Today’s overload of available data creates confusion about where to look for good information. It is understandable to presume that growing numbers of visitors to your website is a sign of real gains. However, if consumers do not engage with you online, then these numbers will not translate to any actual business transactions. Understanding which metrics matter is the difference between creating an effective online strategy for your business versus making presumptuous decisions based on misinterpreted data.
So which metrics are useful and which should you tune out? Here is a down and dirty list of which metrics you may safely ignore in favor of focusing on the metrics that matter.
Total Visitor Traffic
Driving a ton of hits to your website may seem like a worthy pursuit at first glance, but simply drawing in the masses at random who will never buy your product or service renders the effort useless. The goal of digital marketing efforts isn’t to just attract large numbers of visitors and hope for the best, but rather to attract the right kind of visitor who is ready to engage with your product or service. Session metrics reflect how people found your website and how they respond to it, offering you a reliable stream of potential clients who are motivated to buy.
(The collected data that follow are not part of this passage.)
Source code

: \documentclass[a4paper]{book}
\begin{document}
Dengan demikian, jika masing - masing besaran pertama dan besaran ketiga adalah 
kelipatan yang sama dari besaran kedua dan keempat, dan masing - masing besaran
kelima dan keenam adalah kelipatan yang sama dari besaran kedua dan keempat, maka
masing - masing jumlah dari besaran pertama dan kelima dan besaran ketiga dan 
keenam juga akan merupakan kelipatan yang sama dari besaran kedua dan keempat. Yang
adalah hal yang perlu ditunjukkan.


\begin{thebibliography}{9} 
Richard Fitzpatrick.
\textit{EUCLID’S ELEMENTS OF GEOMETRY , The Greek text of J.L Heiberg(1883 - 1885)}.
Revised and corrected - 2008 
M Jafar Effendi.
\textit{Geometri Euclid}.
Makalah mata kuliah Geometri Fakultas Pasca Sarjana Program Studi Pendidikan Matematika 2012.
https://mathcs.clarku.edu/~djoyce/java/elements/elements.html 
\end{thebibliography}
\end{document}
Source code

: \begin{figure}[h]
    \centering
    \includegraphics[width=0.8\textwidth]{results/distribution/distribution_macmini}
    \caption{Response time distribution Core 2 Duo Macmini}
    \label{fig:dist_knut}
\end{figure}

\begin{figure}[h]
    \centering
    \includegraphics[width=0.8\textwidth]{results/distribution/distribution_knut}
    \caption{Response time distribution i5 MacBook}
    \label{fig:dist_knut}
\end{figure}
Distinguishing the sources of your traffic and the ways in which your visitors interact with your site is more valuable information to have than total website traffic.
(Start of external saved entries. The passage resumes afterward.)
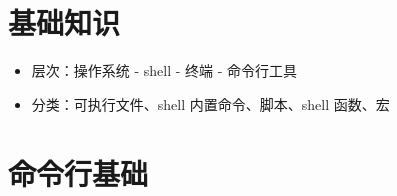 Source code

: \documentclass[
]{book}
\providecommand{\tightlist}{%
  \setlength{\itemsep}{0pt}\setlength{\parskip}{0pt}}
\begin{document}
\hypertarget{ux57faux7840ux77e5ux8bc6}{%
\section{基础知识}\label{ux57faux7840ux77e5ux8bc6}}

\begin{itemize}
\tightlist
\item
  层次：操作系统 - shell - 终端 - 命令行工具
\item
  分类：可执行文件、shell 内置命令、脚本、shell 函数、宏
\end{itemize}

\hypertarget{ux547dux4ee4ux884cux57faux7840}{%
\section{命令行基础}\label{ux547dux4ee4ux884cux57faux7840}}
\end{document}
While it is good to have links pointing toward your website, it is best to have targeted links from reputable sources such as governmental sites, business rating companies and institutional pages linking to your website. Webpages regarded as authoritative and credible will increase the quality, accuracy and number of your business listings to improve your search visibility. Backlinks from respected media outlets rate highly with search engines, with the added bonus of generating relevant, purchase-ready site traffic.
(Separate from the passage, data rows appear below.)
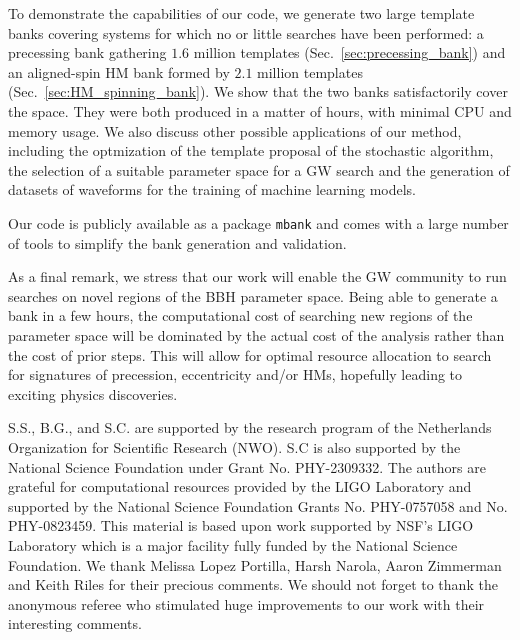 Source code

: \documentclass[twocolumn,showpacs,preprintnumbers,nofootinbib,prd,
superscriptaddress,10pt]{revtex4-2}
\begin{document}
To demonstrate the capabilities of our code, we generate two large template banks covering systems for which no or little searches have been performed: a precessing bank gathering $1.6$ million templates (Sec.~\ref{sec:precessing_bank}) and an aligned-spin HM bank formed by $2.1$ million templates (Sec.~\ref{sec:HM_spinning_bank}). We show that the two banks satisfactorily cover the space. They were both produced in a matter of hours, with minimal CPU and memory usage.
We also discuss other possible applications of our method, including the optmization of the template proposal of the stochastic algorithm, the selection of a suitable parameter space for a GW search and the generation of datasets of waveforms for the training of machine learning models.

Our code is publicly available as a package \texttt{mbank}\cite{mbank} and comes with a large number of tools to simplify the bank generation and validation.

As a final remark, we stress that our work will enable the GW community to run searches on novel regions of the BBH parameter space. Being able to generate a bank in a few hours, the computational cost of searching new regions of the parameter space will be dominated by the actual cost of the analysis rather than the cost of prior steps.
This will allow for optimal resource allocation to search for signatures of precession, eccentricity and/or HMs, hopefully leading to exciting physics discoveries.


        \begin{acknowledgments}
		S.S., B.G., and S.C. are supported by the research program of the Netherlands Organization for Scientific Research (NWO). S.C is also supported by the National Science Foundation under Grant No. PHY-2309332.
		The authors are grateful for computational resources provided by the LIGO Laboratory and supported by the National Science Foundation Grants No. PHY-0757058 and No. PHY-0823459. This material is based upon work supported by NSF’s LIGO Laboratory which is a major facility fully funded by the National Science Foundation.
		We thank Melissa Lopez Portilla, Harsh Narola, Aaron Zimmerman and Keith Riles for their precious comments. We should not forget to thank the anonymous referee who stimulated huge improvements to our work with their interesting comments.
        \end{acknowledgments}

\appendix
\end{document}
Keywords have their place in digital marketing, but they became less important over the years because the way people search online from a desktop and the way that people actually speak are two very different formats. Search engine algorithms have evolved in step with these changes in search trends, rendering conversational key phrases increasingly important. As users change the way they search and locate information online, businesses that are focused on a local geographic area will want the top 1-5 rankings in local searches to maximize your online visibility. Ranking highly for specific informal speech search phrases will help generate more local business. With more searches now taking place on mobile devices than desktops and nothing to indicate that the trend is slowing, your rankings will improve with increased emphasis on highly specific, natural everyday speech search phrasings.
Total Inbound Phone Calls
Rather than simply trying to attract more incoming phone calls, learn instead where your callers found your phone number. Use call tracking software or create different phone numbers to track your print, email and digital marketing efforts. One month into a new campaign, do an appraisal of your inbound inquiries to assess which marketing strategy is most effective. If you find that one advertising channel is generating the lion’s share of the business calls you have received, then you have a solid indication of the marketing avenue that best suits your particular business.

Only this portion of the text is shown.